Take advantage of this opportunity to have your students experience both Native American culture and early European exploration of the Lake Superior region. Both assemblies are 60 minutes in length, and can be tailored for elementary, middle school, and high school audiences. Both assemblies rely heavily on audience participation.They will be fun, interactive and informative.
Native American Folklore
This program includes story-telling, demonstration and teaching of traditional Ojibwe arts. Listen to some of the stories about Lake Superior, passed down by the Woodland Indians of the Great Lakes.

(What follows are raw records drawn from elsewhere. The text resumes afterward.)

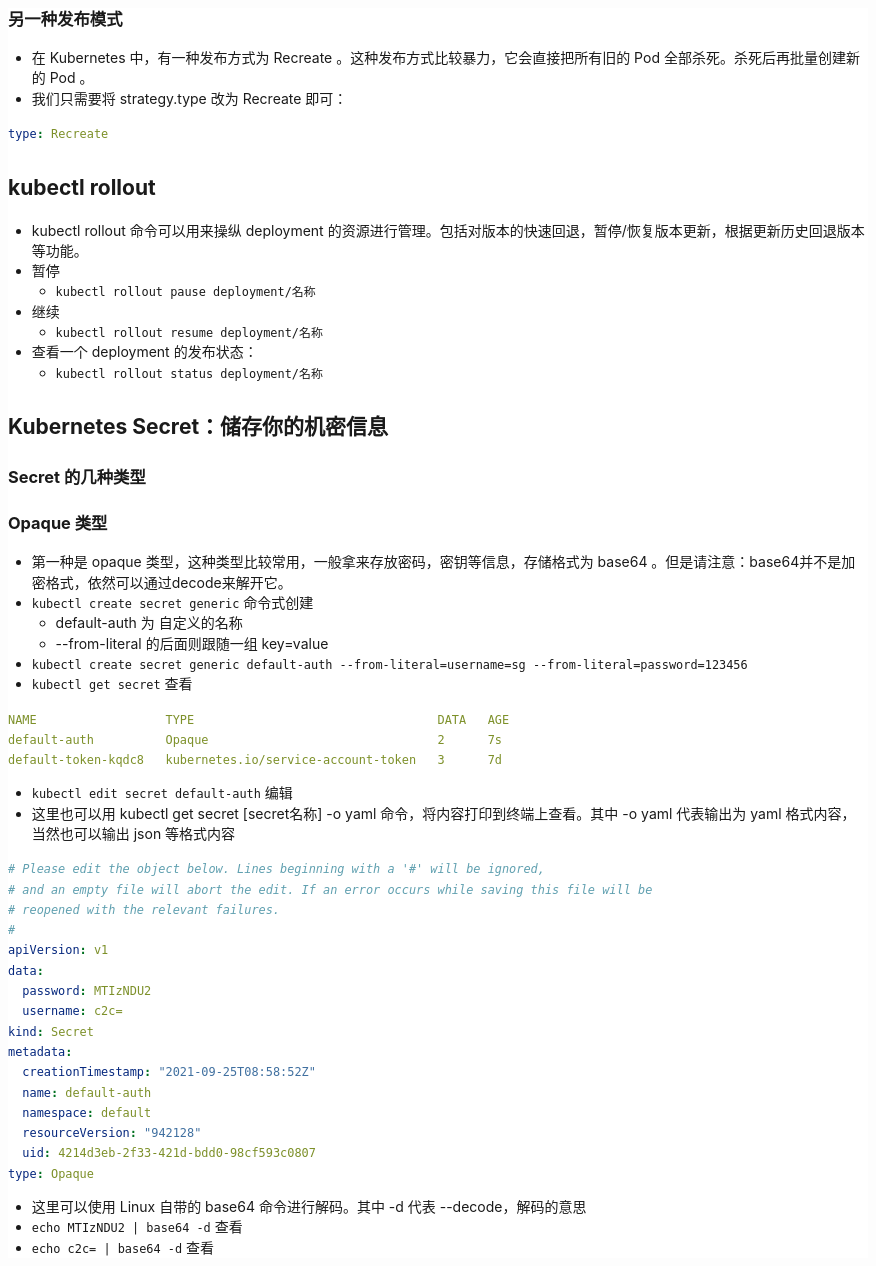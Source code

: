 ### 另一种发布模式
- 在 Kubernetes 中，有一种发布方式为 Recreate 。这种发布方式比较暴力，它会直接把所有旧的 Pod 全部杀死。杀死后再批量创建新的 Pod 。
- 我们只需要将  strategy.type  改为 Recreate 即可：
```yaml
type: Recreate
```
## kubectl rollout
- kubectl rollout 命令可以用来操纵 deployment 的资源进行管理。包括对版本的快速回退，暂停/恢复版本更新，根据更新历史回退版本等功能。
- 暂停
  - `kubectl rollout pause deployment/名称`
- 继续
  - `kubectl rollout resume deployment/名称`
- 查看一个 deployment 的发布状态：
  - `kubectl rollout status deployment/名称`

## Kubernetes Secret：储存你的机密信息
### Secret 的几种类型
### Opaque 类型
- 第一种是 opaque 类型，这种类型比较常用，一般拿来存放密码，密钥等信息，存储格式为 base64 。但是请注意：base64并不是加密格式，依然可以通过decode来解开它。
- `kubectl create secret generic` 命令式创建
  - default-auth 为 自定义的名称
  - --from-literal 的后面则跟随一组 key=value
- `kubectl create secret generic default-auth --from-literal=username=sg --from-literal=password=123456`
- `kubectl get secret` 查看
```yaml
NAME                  TYPE                                  DATA   AGE
default-auth          Opaque                                2      7s
default-token-kqdc8   kubernetes.io/service-account-token   3      7d
```
- `kubectl edit secret default-auth` 编辑
- 这里也可以用 kubectl get secret [secret名称] -o yaml 命令，将内容打印到终端上查看。其中 -o yaml 代表输出为 yaml 格式内容，当然也可以输出 json 等格式内容
```yaml
# Please edit the object below. Lines beginning with a '#' will be ignored,
# and an empty file will abort the edit. If an error occurs while saving this file will be
# reopened with the relevant failures.
#
apiVersion: v1
data:
  password: MTIzNDU2
  username: c2c=
kind: Secret
metadata:
  creationTimestamp: "2021-09-25T08:58:52Z"
  name: default-auth
  namespace: default
  resourceVersion: "942128"
  uid: 4214d3eb-2f33-421d-bdd0-98cf593c0807
type: Opaque
```
- 这里可以使用 Linux 自带的 base64 命令进行解码。其中 -d 代表 --decode，解码的意思
- `echo MTIzNDU2 | base64 -d` 查看
- `echo c2c= | base64 -d` 查看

Experience many native materials, such as birch bark, sweetgrass, agates, feathers, and pelts that bring home the message that Lake Superior is alive and indispensable. Watch Lois demonstrate several endangered art forms, including porcupine quillwork, sweetgrass and birch bark basketry, birch bark cut-outs of animals, birch bark bitings and cedar fiber weaving, all while telling Native American stories with a message. No one will leave empty-handed or empty-hearted. Lois Beardslee is an Ojibway woman artist, author, and storyteller.She has presented at schools and state/national parks throughout Michigan. Her presentation is designed to give students a modern view of Native Americans and an opportunity to learn about their relationship to the Earth and natural resources.
Spirit of the Voyageur 'LaSalle Presentation’
This assembly is a unique and inspiring program that portrays the 17th century voyageur, Louis Baron, garbed in authentic clothing—muslin shirt, canvas pants, wool socks, moosehide moccasins. Ron will sing and tell lively stories of his fellow voyageurs as they travel the woods and waterways of North America while co-existing peacefully with the Indians. Students will enjoy story-telling, music and audience participation. Ron Hobart has been presenting programs on the lifestyle of the voyageur to schools, camps, elderhostels, and corporate groups since 1980. He paddled from Montreal, Canada through the Great Lakes to the Gulf of Mexico on an 8-month, 3300 mile expedition, re-enacting LaSalle’s 1682 claiming of the Mississippi River Valley for France. He traveled with 24 men over the same portages and waterways as their 17th century counterparts. This experience provides depth and zest to his performances.